**Task:** Search the listing below for lines that hold the word "Instalar", and report only how many there are.
──────── Material provided
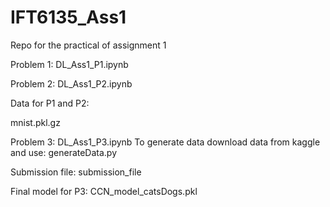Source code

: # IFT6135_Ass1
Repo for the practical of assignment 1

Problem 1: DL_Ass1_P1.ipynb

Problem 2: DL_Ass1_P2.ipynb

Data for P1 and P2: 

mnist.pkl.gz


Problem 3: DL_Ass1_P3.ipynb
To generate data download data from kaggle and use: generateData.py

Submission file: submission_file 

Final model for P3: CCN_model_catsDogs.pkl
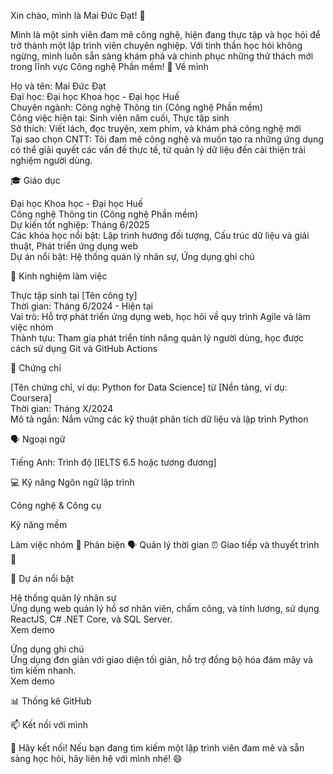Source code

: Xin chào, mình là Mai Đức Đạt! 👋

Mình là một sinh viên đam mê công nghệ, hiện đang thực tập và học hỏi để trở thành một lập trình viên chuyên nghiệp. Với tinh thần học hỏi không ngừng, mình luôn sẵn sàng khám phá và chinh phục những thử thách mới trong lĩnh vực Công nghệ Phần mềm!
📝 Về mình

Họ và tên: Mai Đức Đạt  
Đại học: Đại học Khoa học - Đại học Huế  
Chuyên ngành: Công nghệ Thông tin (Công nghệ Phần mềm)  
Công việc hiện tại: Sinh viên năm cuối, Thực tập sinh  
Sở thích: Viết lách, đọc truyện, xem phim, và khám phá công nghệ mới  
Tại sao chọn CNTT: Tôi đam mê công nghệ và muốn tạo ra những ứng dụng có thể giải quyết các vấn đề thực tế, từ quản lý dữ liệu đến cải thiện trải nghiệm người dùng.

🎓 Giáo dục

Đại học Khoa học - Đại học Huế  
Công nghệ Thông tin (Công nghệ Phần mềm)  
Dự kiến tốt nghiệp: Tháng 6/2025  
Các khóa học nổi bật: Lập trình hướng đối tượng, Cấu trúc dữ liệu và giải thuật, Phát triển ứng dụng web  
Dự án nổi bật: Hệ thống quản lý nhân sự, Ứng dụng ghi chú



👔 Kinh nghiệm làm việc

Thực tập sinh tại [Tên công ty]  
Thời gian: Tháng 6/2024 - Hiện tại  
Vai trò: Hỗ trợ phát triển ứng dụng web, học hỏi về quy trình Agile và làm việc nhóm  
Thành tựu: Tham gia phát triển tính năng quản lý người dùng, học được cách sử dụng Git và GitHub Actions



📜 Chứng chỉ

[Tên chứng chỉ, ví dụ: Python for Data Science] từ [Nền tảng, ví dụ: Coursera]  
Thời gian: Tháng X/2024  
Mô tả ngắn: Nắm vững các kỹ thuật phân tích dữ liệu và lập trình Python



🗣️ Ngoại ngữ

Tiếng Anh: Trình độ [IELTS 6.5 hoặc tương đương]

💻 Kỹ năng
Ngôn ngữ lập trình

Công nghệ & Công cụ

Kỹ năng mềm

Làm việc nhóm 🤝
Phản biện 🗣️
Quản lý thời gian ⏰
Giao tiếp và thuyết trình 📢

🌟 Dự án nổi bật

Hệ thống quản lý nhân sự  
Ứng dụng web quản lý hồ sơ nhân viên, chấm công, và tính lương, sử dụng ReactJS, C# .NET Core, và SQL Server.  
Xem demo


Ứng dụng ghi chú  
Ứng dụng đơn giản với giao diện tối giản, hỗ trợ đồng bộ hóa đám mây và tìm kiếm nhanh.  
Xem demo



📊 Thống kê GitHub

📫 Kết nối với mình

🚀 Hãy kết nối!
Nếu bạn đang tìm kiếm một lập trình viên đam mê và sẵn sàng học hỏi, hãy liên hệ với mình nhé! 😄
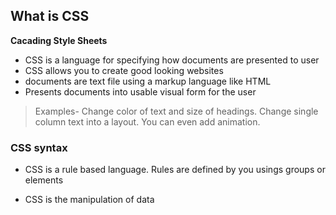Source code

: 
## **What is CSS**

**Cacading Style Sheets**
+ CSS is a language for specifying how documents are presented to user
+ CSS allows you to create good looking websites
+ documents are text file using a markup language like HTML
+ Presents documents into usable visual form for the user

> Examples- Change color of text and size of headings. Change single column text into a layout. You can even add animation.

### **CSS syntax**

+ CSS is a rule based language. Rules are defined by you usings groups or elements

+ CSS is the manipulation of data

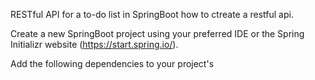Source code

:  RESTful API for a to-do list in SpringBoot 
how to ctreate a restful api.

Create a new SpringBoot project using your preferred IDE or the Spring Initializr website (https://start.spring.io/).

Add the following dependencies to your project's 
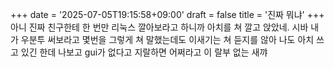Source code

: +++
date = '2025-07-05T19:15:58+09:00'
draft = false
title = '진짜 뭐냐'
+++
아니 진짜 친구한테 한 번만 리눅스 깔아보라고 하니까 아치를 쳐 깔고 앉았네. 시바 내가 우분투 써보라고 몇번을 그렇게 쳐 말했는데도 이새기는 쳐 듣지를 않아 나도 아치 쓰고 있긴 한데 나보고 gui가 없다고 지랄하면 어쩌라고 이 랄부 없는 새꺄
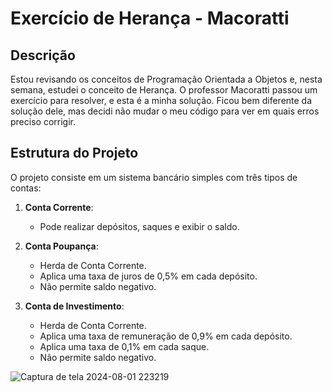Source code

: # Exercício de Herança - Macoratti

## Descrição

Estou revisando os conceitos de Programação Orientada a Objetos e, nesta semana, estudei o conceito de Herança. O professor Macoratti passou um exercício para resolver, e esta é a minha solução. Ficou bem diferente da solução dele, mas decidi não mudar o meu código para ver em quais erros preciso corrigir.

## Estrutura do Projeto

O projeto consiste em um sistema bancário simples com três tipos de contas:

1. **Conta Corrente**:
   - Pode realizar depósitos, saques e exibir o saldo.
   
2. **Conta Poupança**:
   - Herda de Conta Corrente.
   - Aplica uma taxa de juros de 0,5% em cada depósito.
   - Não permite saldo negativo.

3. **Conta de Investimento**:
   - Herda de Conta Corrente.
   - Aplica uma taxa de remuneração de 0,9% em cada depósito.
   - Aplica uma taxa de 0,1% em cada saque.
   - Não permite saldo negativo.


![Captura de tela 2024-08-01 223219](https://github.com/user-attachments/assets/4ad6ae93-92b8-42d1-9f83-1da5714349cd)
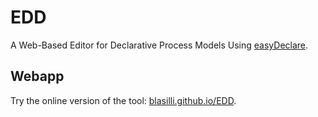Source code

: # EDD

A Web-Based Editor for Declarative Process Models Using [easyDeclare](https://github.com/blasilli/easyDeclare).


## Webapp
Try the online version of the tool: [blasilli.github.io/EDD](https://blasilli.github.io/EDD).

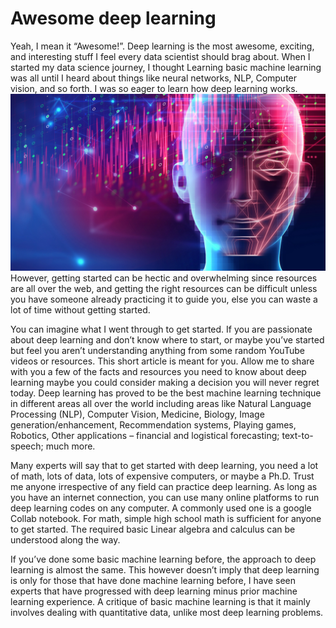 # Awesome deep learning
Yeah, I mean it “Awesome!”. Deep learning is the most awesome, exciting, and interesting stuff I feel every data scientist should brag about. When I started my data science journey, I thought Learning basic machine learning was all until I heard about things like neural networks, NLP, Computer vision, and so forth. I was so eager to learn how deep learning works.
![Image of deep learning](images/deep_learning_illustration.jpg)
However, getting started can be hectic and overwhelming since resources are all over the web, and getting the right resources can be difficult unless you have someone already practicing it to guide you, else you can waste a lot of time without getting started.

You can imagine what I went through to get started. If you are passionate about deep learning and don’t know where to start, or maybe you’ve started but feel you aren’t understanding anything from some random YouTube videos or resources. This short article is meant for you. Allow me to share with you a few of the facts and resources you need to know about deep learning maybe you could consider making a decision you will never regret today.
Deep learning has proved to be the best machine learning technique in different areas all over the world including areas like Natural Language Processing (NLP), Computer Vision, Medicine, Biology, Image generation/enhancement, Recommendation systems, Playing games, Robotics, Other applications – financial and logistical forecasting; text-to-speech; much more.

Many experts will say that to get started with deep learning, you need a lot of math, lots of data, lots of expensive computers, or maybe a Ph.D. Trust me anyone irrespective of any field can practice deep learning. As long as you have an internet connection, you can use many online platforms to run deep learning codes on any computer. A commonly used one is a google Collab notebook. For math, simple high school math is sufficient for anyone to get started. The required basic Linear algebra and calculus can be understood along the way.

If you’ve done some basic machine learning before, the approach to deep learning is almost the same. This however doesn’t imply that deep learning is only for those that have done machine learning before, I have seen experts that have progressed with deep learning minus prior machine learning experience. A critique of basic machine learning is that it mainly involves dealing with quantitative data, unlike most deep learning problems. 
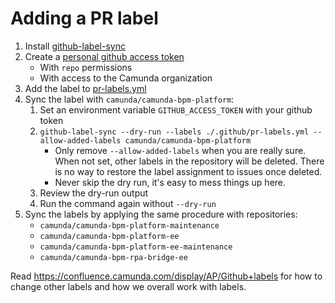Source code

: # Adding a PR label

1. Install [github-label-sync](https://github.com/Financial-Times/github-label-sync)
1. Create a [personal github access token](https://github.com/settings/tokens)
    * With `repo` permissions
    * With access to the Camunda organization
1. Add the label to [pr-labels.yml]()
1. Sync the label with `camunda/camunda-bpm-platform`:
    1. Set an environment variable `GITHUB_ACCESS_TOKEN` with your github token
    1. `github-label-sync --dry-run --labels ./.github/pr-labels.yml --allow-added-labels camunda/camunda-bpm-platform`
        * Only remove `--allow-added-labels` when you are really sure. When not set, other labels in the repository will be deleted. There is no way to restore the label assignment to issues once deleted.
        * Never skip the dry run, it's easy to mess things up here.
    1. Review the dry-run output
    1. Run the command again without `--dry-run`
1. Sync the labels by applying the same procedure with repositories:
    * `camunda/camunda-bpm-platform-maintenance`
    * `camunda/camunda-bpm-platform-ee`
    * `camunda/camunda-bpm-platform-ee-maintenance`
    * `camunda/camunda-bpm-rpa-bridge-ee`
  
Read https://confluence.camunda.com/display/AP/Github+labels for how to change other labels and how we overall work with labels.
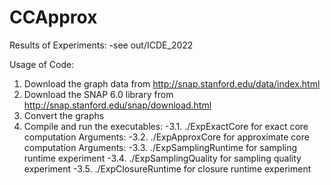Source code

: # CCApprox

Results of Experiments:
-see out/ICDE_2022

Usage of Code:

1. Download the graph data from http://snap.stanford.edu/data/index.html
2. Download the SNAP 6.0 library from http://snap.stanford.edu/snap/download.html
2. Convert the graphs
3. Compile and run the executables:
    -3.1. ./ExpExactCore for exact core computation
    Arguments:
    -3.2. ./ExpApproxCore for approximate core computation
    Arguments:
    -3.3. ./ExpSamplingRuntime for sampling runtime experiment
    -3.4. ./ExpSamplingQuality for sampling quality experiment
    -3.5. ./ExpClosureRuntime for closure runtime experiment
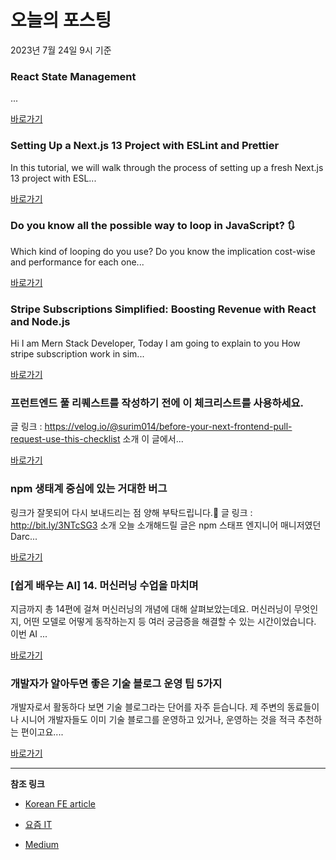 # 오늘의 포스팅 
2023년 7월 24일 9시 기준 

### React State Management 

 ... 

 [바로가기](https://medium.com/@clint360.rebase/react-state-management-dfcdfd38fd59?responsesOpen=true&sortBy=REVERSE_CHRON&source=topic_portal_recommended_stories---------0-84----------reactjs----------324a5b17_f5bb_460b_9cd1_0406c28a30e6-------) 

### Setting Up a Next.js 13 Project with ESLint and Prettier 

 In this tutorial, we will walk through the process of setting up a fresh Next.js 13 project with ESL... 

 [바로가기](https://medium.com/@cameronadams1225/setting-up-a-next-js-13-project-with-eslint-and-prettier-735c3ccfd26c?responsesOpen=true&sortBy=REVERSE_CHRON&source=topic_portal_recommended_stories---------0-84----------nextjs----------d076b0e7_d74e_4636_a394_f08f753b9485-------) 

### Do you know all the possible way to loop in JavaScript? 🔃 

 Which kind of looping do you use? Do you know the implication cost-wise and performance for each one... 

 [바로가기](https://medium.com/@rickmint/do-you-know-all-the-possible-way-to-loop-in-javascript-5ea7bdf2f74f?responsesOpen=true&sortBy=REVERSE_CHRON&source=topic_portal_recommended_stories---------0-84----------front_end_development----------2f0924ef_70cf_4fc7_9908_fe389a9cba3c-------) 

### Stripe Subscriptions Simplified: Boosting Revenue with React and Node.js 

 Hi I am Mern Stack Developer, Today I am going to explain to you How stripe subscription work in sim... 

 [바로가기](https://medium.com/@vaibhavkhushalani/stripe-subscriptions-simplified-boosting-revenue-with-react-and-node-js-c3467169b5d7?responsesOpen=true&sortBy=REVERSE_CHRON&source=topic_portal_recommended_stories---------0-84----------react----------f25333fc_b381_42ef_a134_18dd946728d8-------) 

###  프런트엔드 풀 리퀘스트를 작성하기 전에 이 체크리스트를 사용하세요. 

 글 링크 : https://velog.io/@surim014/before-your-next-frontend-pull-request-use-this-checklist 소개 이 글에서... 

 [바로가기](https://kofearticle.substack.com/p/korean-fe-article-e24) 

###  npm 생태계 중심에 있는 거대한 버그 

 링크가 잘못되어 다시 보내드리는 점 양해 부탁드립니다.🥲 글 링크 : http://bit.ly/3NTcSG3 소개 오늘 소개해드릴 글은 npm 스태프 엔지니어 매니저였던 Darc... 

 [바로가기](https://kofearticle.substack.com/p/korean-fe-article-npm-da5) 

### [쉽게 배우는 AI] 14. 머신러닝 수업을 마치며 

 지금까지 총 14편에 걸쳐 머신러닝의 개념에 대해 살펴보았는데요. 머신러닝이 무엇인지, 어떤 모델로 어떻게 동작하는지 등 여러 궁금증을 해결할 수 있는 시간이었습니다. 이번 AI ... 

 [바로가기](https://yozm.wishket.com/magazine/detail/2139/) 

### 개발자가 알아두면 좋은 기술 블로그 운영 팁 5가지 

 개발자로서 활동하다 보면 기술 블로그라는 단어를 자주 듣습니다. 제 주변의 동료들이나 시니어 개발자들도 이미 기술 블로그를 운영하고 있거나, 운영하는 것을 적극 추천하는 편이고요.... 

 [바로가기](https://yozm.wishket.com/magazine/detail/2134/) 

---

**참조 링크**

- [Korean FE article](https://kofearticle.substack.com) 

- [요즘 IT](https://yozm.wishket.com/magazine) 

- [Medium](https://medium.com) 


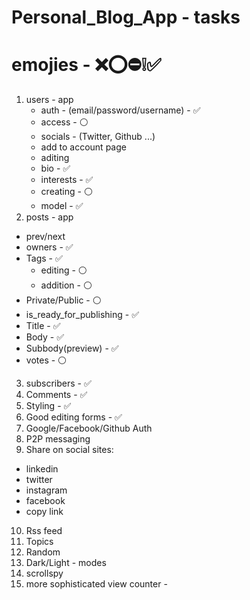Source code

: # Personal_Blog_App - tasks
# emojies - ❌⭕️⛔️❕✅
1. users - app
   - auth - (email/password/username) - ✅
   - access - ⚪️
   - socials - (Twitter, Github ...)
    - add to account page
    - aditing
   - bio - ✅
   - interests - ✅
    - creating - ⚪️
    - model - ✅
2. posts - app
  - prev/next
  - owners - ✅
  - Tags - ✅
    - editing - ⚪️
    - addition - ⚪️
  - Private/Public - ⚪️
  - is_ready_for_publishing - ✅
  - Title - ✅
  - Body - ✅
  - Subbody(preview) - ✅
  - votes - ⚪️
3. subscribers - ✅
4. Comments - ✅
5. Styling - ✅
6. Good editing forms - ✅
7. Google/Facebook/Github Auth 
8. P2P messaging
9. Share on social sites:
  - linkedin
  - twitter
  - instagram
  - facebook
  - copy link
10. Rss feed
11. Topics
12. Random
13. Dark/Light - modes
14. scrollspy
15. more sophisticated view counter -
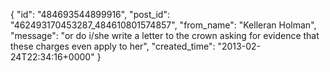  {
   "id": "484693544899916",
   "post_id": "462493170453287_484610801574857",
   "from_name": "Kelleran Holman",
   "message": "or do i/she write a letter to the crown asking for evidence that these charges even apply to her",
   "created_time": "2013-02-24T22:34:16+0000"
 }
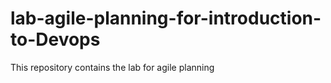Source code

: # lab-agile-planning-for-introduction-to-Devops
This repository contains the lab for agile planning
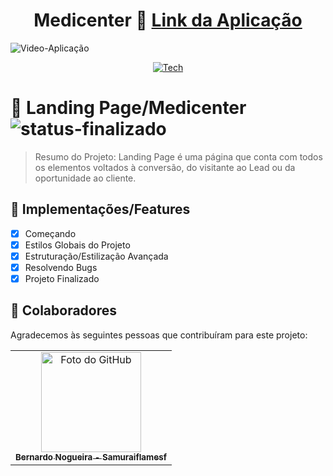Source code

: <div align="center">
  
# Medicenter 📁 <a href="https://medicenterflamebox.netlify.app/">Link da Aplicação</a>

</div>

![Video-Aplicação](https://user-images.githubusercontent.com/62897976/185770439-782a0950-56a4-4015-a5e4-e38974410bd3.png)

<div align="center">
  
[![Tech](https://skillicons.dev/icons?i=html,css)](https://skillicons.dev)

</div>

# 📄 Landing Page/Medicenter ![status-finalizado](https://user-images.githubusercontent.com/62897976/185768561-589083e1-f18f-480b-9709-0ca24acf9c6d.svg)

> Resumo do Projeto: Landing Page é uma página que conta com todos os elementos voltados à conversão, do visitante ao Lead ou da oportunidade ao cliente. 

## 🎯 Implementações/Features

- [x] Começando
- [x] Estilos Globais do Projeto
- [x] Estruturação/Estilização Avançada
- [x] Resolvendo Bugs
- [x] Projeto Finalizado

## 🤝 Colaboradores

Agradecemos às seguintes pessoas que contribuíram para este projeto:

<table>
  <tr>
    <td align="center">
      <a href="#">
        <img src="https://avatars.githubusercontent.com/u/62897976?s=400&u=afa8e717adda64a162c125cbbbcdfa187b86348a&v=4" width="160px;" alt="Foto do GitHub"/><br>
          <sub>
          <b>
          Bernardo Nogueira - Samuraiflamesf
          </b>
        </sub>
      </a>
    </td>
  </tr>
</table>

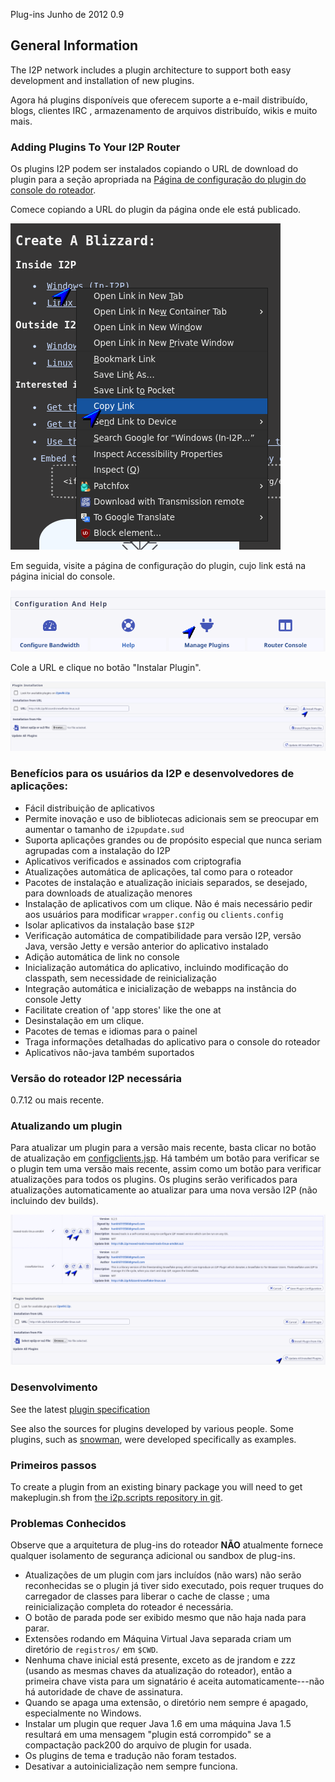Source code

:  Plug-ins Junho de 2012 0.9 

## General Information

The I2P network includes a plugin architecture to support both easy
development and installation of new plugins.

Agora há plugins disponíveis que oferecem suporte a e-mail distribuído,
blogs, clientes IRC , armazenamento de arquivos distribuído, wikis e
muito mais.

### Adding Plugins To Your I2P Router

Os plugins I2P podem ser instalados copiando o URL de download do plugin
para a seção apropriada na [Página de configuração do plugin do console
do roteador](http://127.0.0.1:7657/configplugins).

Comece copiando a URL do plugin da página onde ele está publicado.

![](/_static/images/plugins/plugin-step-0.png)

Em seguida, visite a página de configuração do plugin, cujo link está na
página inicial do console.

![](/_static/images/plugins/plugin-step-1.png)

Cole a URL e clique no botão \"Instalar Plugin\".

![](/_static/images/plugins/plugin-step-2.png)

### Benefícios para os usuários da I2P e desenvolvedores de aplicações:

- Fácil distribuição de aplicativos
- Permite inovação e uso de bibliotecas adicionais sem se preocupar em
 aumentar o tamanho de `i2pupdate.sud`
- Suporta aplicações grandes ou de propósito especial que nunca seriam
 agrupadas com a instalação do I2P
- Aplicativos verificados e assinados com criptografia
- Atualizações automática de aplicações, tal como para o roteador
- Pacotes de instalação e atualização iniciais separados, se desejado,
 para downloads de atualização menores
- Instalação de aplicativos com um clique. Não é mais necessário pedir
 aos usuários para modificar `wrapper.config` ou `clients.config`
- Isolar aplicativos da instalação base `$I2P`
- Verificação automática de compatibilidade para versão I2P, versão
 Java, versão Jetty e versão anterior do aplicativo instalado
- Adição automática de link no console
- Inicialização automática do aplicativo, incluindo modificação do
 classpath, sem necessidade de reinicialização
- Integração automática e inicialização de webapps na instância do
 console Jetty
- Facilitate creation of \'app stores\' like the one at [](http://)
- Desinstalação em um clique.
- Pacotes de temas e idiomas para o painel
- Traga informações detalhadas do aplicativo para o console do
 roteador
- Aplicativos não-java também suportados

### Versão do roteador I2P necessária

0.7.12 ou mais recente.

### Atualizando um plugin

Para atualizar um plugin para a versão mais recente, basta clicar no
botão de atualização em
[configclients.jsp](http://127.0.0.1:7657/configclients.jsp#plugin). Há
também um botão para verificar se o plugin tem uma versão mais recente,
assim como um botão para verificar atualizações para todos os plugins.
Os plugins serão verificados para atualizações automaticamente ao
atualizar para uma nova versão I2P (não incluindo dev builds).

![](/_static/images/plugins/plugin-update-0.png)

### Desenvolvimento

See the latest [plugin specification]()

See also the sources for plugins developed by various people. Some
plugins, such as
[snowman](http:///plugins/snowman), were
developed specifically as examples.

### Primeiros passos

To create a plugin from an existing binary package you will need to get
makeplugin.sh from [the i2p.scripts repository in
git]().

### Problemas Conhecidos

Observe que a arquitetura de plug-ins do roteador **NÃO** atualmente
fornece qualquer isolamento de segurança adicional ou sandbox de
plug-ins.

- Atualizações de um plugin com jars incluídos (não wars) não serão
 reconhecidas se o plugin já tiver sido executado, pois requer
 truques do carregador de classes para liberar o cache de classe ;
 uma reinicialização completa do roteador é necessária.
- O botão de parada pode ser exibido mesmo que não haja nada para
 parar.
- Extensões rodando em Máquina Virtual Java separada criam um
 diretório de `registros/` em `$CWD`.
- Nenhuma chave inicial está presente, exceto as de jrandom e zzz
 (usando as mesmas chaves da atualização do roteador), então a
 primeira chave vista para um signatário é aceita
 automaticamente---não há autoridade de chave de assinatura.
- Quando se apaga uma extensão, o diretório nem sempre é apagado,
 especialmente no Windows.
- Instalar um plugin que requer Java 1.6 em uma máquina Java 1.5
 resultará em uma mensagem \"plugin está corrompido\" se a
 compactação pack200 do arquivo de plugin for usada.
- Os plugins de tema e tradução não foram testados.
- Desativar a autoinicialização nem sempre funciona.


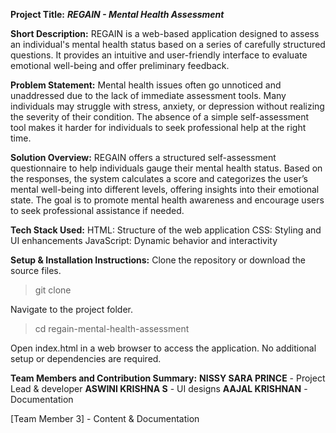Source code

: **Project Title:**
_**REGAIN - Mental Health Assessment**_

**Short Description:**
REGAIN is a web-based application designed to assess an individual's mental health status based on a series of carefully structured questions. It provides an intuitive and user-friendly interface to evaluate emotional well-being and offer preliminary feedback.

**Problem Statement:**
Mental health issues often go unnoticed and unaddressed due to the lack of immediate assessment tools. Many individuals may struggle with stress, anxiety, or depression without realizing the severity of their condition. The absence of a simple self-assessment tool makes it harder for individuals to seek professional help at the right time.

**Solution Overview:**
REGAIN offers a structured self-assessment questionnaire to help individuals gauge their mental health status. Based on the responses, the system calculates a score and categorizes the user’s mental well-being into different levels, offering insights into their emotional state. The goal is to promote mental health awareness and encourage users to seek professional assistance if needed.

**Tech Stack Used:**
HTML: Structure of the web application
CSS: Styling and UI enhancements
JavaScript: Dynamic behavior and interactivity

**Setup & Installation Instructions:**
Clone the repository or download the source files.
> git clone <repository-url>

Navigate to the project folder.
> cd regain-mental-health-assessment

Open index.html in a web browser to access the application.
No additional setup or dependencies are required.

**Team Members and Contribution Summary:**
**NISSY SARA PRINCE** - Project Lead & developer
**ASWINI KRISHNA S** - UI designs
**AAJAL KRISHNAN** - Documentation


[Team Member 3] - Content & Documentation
────────────────
**Response to the exercise:** 2